*** DATA IN THIS EXERCISE ***

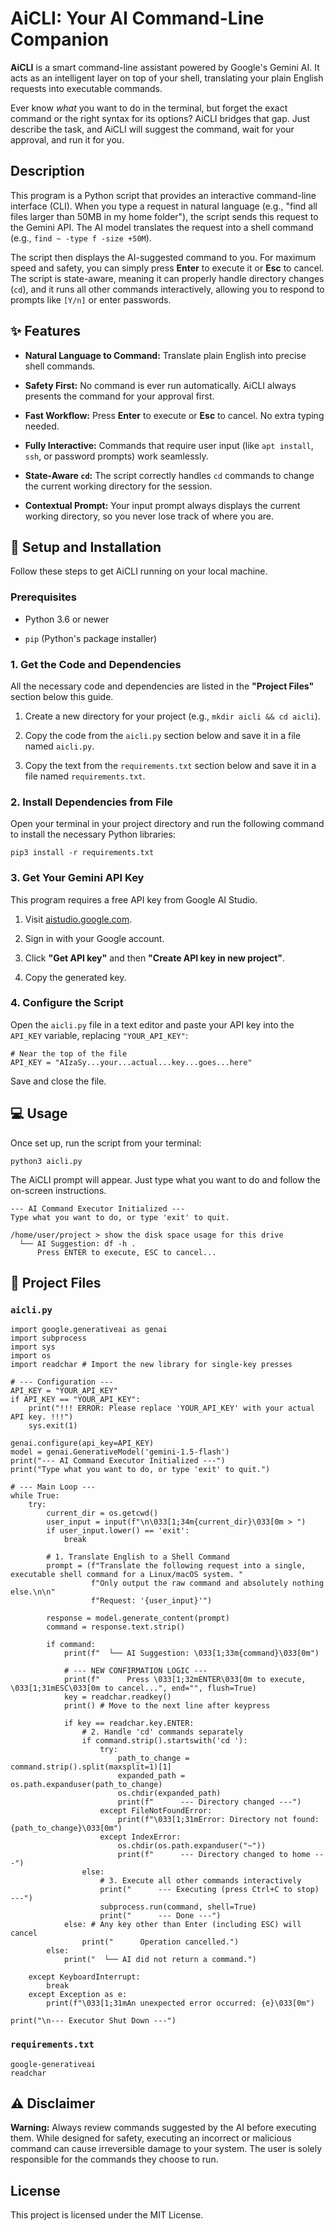 # AiCLI: Your AI Command-Line Companion

**AiCLI** is a smart command-line assistant powered by Google's Gemini AI. It acts as an intelligent layer on top of your shell, translating your plain English requests into executable commands.

Ever know _what_ you want to do in the terminal, but forget the exact command or the right syntax for its options? AiCLI bridges that gap. Just describe the task, and AiCLI will suggest the command, wait for your approval, and run it for you.

## Description

This program is a Python script that provides an interactive command-line interface (CLI). When you type a request in natural language (e.g., "find all files larger than 50MB in my home folder"), the script sends this request to the Gemini API. The AI model translates the request into a shell command (e.g., `find ~ -type f -size +50M`).

The script then displays the AI-suggested command to you. For maximum speed and safety, you can simply press **Enter** to execute it or **Esc** to cancel. The script is state-aware, meaning it can properly handle directory changes (`cd`), and it runs all other commands interactively, allowing you to respond to prompts like `[Y/n]` or enter passwords.

## ✨ Features

-   **Natural Language to Command:** Translate plain English into precise shell commands.
    
-   **Safety First:** No command is ever run automatically. AiCLI always presents the command for your approval first.
    
-   **Fast Workflow:** Press **Enter** to execute or **Esc** to cancel. No extra typing needed.
    
-   **Fully Interactive:** Commands that require user input (like `apt install`, `ssh`, or password prompts) work seamlessly.
    
-   **State-Aware `cd`:** The script correctly handles `cd` commands to change the current working directory for the session.
    
-   **Contextual Prompt:** Your input prompt always displays the current working directory, so you never lose track of where you are.
    

## 🚀 Setup and Installation

Follow these steps to get AiCLI running on your local machine.

### Prerequisites

-   Python 3.6 or newer
    
-   `pip` (Python's package installer)
    

### 1. Get the Code and Dependencies

All the necessary code and dependencies are listed in the **"Project Files"** section below this guide.

1.  Create a new directory for your project (e.g., `mkdir aicli && cd aicli`).
    
2.  Copy the code from the `aicli.py` section below and save it in a file named `aicli.py`.
    
3.  Copy the text from the `requirements.txt` section below and save it in a file named `requirements.txt`.
    

### 2. Install Dependencies from File

Open your terminal in your project directory and run the following command to install the necessary Python libraries:

```
pip3 install -r requirements.txt

```

### 3. Get Your Gemini API Key

This program requires a free API key from Google AI Studio.

1.  Visit [aistudio.google.com](https://aistudio.google.com "null").
    
2.  Sign in with your Google account.
    
3.  Click **"Get API key"** and then **"Create API key in new project"**.
    
4.  Copy the generated key.
    

### 4. Configure the Script

Open the `aicli.py` file in a text editor and paste your API key into the `API_KEY` variable, replacing `"YOUR_API_KEY"`:

```
# Near the top of the file
API_KEY = "AIzaSy...your...actual...key...goes...here"

```

Save and close the file.

## 💻 Usage

Once set up, run the script from your terminal:

```
python3 aicli.py

```

The AiCLI prompt will appear. Just type what you want to do and follow the on-screen instructions.

```
--- AI Command Executor Initialized ---
Type what you want to do, or type 'exit' to quit.

/home/user/project > show the disk space usage for this drive
  └── AI Suggestion: df -h .
      Press ENTER to execute, ESC to cancel...

```

## 📂 Project Files

### `aicli.py`

```
import google.generativeai as genai
import subprocess
import sys
import os
import readchar # Import the new library for single-key presses

# --- Configuration ---
API_KEY = "YOUR_API_KEY"
if API_KEY == "YOUR_API_KEY":
    print("!!! ERROR: Please replace 'YOUR_API_KEY' with your actual API key. !!!")
    sys.exit(1)

genai.configure(api_key=API_KEY)
model = genai.GenerativeModel('gemini-1.5-flash')
print("--- AI Command Executor Initialized ---")
print("Type what you want to do, or type 'exit' to quit.")

# --- Main Loop ---
while True:
    try:
        current_dir = os.getcwd()
        user_input = input(f"\n\033[1;34m{current_dir}\033[0m > ")
        if user_input.lower() == 'exit':
            break

        # 1. Translate English to a Shell Command
        prompt = (f"Translate the following request into a single, executable shell command for a Linux/macOS system. "
                  f"Only output the raw command and absolutely nothing else.\n\n"
                  f"Request: '{user_input}'")

        response = model.generate_content(prompt)
        command = response.text.strip()

        if command:
            print(f"  └── AI Suggestion: \033[1;33m{command}\033[0m")
            
            # --- NEW CONFIRMATION LOGIC ---
            print(f"      Press \033[1;32mENTER\033[0m to execute, \033[1;31mESC\033[0m to cancel...", end="", flush=True)
            key = readchar.readkey()
            print() # Move to the next line after keypress

            if key == readchar.key.ENTER:
                # 2. Handle 'cd' commands separately
                if command.strip().startswith('cd '):
                    try:
                        path_to_change = command.strip().split(maxsplit=1)[1]
                        expanded_path = os.path.expanduser(path_to_change)
                        os.chdir(expanded_path)
                        print(f"      --- Directory changed ---")
                    except FileNotFoundError:
                        print(f"\033[1;31mError: Directory not found: {path_to_change}\033[0m")
                    except IndexError:
                        os.chdir(os.path.expanduser("~"))
                        print(f"      --- Directory changed to home ---")
                else:
                    # 3. Execute all other commands interactively
                    print("      --- Executing (press Ctrl+C to stop) ---")
                    subprocess.run(command, shell=True)
                    print("      --- Done ---")
            else: # Any key other than Enter (including ESC) will cancel
                print("      Operation cancelled.")
        else:
            print("  └── AI did not return a command.")

    except KeyboardInterrupt:
        break
    except Exception as e:
        print(f"\033[1;31mAn unexpected error occurred: {e}\033[0m")

print("\n--- Executor Shut Down ---")

```

### `requirements.txt`

```
google-generativeai
readchar

```

## ⚠️ Disclaimer

**Warning:** Always review commands suggested by the AI before executing them. While designed for safety, executing an incorrect or malicious command can cause irreversible damage to your system. The user is solely responsible for the commands they choose to run.

## License

This project is licensed under the MIT License.
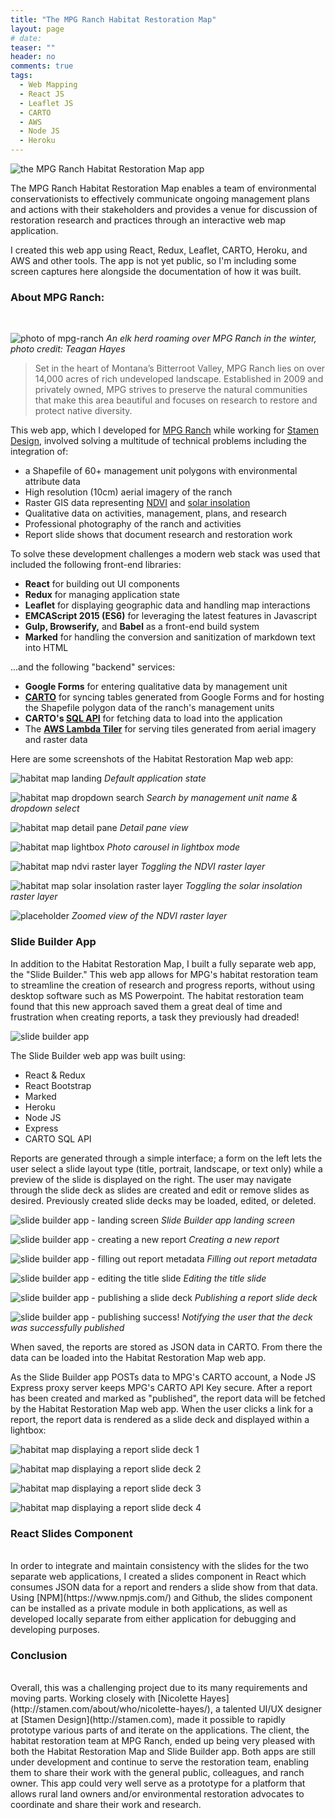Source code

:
 ```yaml
---
title: "The MPG Ranch Habitat Restoration Map"
layout: page
# date:
teaser: ""
header: no
comments: true
tags:
  - Web Mapping
  - React JS
  - Leaflet JS
  - CARTO
  - AWS
  - Node JS
  - Heroku
---
```


![the MPG Ranch Habitat Restoration Map app]({{site.urlimg}}mpg-habitat-01-overview.jpg)

The MPG Ranch Habitat Restoration Map enables a team of environmental conservationists to effectively
communicate ongoing management plans and actions with their stakeholders and provides
a venue for discussion of restoration research and practices through an interactive
web map application.

I created this web app using React, Redux, Leaflet, CARTO,
Heroku, and AWS and other tools. The app is not yet public, so I'm including
some screen captures here alongside the documentation of how it was built.

### About MPG Ranch:
<br>

![photo of mpg-ranch]({{site.urlimg}}mpg-ranch-elk-herd.jpeg)
*An elk herd roaming over MPG Ranch in the winter, photo credit: Teagan Hayes*

> Set in the heart of Montana’s Bitterroot Valley, MPG Ranch lies on over
14,000 acres of rich undeveloped landscape. Established in 2009
and privately owned, MPG strives to preserve the natural
communities that make this area beautiful and focuses on research
to restore and protect native diversity.

This web app, which I developed for [MPG Ranch](http://www.mpgranch.com) while
working for [Stamen Design](http://stamen.com), involved solving a multitude of
technical problems including the integration of:

- a Shapefile of 60+ management unit polygons with environmental attribute data
- High resolution (10cm) aerial imagery of the ranch
- Raster GIS data representing [NDVI](https://en.wikipedia.org/wiki/Normalized_Difference_Vegetation_Index)
and [solar insolation](https://en.wikipedia.org/wiki/Solar_irradiance)
- Qualitative data on activities, management, plans, and research
- Professional photography of the ranch and activities
- Report slide shows that document research and restoration work

To solve these development challenges a modern web stack was used that included
the following front-end libraries:

- **React** for building out UI components
- **Redux** for managing application state
- **Leaflet** for displaying geographic data and handling map interactions
- **EMCAScript 2015 (ES6)** for leveraging the latest features in Javascript
- **Gulp, Browserify,** and **Babel** as a front-end build system
- **Marked** for handling the conversion and sanitization of markdown text into HTML

...and the following "backend" services:

- **Google Forms** for entering qualitative data by management unit
- **[CARTO](https://carto.com)** for syncing tables generated from Google Forms
and for hosting the Shapefile polygon data of the ranch's management units
- **CARTO's [SQL API](https://carto.com/docs/carto-engine/sql-api)** for
fetching data to load into the application
- The **[AWS Lambda Tiler](https://hi.stamen.com/stamen-aws-lambda-tiler-blog-post-76fc1138a145#.n8xuphpze)**
for serving tiles generated from aerial imagery and raster data

Here are some screenshots of the Habitat Restoration Map web app:

![habitat map landing]({{site.urlimg}}mpg-habitat02.jpg)
*Default application state*

![habitat map dropdown search]({{site.urlimg}}mpg-habitat03.jpg)
*Search by management unit name & dropdown select*

![habitat map detail pane]({{site.urlimg}}mpg-habitat04.jpg)
*Detail pane view*

![habitat map lightbox]({{site.urlimg}}mpg-habitat05.jpg)
*Photo carousel in lightbox mode*

![habitat map ndvi raster layer]({{site.urlimg}}mpg-habitat06.jpg)
*Toggling the NDVI raster layer*

![habitat map solar insolation raster layer]({{site.urlimg}}mpg-habitat07.jpg)
*Toggling the solar insolation raster layer*

![placeholder]({{site.urlimg}}mpg-habitat08.jpg)
*Zoomed view of the NDVI raster layer*

### Slide Builder App
In addition to the Habitat Restoration Map, I built a fully separate web app, the
"Slide Builder." This web app allows for MPG's habitat restoration team to streamline
the creation of research and progress reports, without using desktop software such as
MS Powerpoint. The habitat restoration team found that this new approach saved them a
great deal of time and frustration when creating reports, a task they previously had dreaded!

![slide builder app]({{site.urlimg}}mpg-slide-builder-overview.jpg)

The Slide Builder web app was built using:

- React & Redux
- React Bootstrap
- Marked
- Heroku
- Node JS
- Express
- CARTO SQL API

Reports are generated through a simple interface; a form on the left lets the user select
a slide layout type (title, portrait, landscape, or text only) while a preview of the slide is displayed
on the right. The user may navigate through the slide deck as slides are created and edit
or remove slides as desired. Previously created slide decks may be loaded, edited, or deleted.

![slide builder app - landing screen]({{site.urlimg}}mpg-slide-builder01.jpg)
*Slide Builder app landing screen*

![slide builder app - creating a new report]({{site.urlimg}}mpg-slide-builder02.jpg)
*Creating a new report*

![slide builder app - filling out report metadata]({{site.urlimg}}mpg-slide-builder03.jpg)
*Filling out report metadata*

![slide builder app - editing the title slide]({{site.urlimg}}mpg-slide-builder04.jpg)
*Editing the title slide*

![slide builder app - publishing a slide deck]({{site.urlimg}}mpg-slide-builder05.jpg)
*Publishing a report slide deck*

![slide builder app - publishing success!]({{site.urlimg}}mpg-slide-builder06.jpg)
*Notifying the user that the deck was successfully published*

When saved, the reports are stored as JSON data in CARTO. From there the data can be
loaded into the Habitat Restoration Map web app.

As the Slide Builder app POSTs data to MPG's CARTO account, a Node JS Express
proxy server keeps MPG's CARTO API Key secure. After a report has been created
and marked as "published", the report data will be fetched by the Habitat
Restoration Map web app. When the user clicks a link for a report, the report data
is rendered as a slide deck and displayed within a lightbox:

![habitat map displaying a report slide deck 1]({{site.urlimg}}mpg-habitat09.jpg)

![habitat map displaying a report slide deck 2]({{site.urlimg}}mpg-habitat10.jpg)

![habitat map displaying a report slide deck 3]({{site.urlimg}}mpg-habitat11.jpg)

![habitat map displaying a report slide deck 4]({{site.urlimg}}mpg-habitat12.jpg)

### React Slides Component
<br>
In order to integrate and maintain consistency with the slides for the two
separate web applications, I created a slides component in React which consumes
JSON data for a report and renders a slide show from that data. Using
[NPM](https://www.npmjs.com/) and Github, the slides component can be
installed as a private module in both applications, as well as developed locally
separate from either application for debugging and developing purposes.

### Conclusion
<br>
Overall, this was a challenging project due to its many requirements and moving parts.
Working closely with [Nicolette Hayes](http://stamen.com/about/who/nicolette-hayes/),
a talented UI/UX designer at [Stamen Design](http://stamen.com), made it possible to rapidly prototype
various parts of and iterate on the applications. The client, the habitat restoration
team at MPG Ranch, ended up being very pleased with both the Habitat Restoration Map and
Slide Builder app. Both apps are still under development and continue to serve the
restoration team, enabling them to share their work with the general public, colleagues, and ranch owner.
This app could very well serve as a prototype for a platform that allows rural land owners
and/or environmental restoration advocates to coordinate and share their work and research.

*** End of DATA IN THIS EXERCISE ***

EXERCISE BRIEF —
Output the records above as they stand, from the first line to the line with "This program is", inclusive, and exclude the pictures.

OUTPUT FOR THIS TASK —
 # AiCLI: Your AI Command-Line Companion

**AiCLI** is a smart command-line assistant powered by Google's Gemini AI. It acts as an intelligent layer on top of your shell, translating your plain English requests into executable commands.

Ever know _what_ you want to do in the terminal, but forget the exact command or the right syntax for its options? AiCLI bridges that gap. Just describe the task, and AiCLI will suggest the command, wait for your approval, and run it for you.

## Description

This program is a Python script that provides an interactive command-line interface (CLI). When you type a request in natural language (e.g., "find all files larger than 50MB in my home folder"), the script sends this request to the Gemini API. The AI model translates the request into a shell command (e.g., `find ~ -type f -size +50M`).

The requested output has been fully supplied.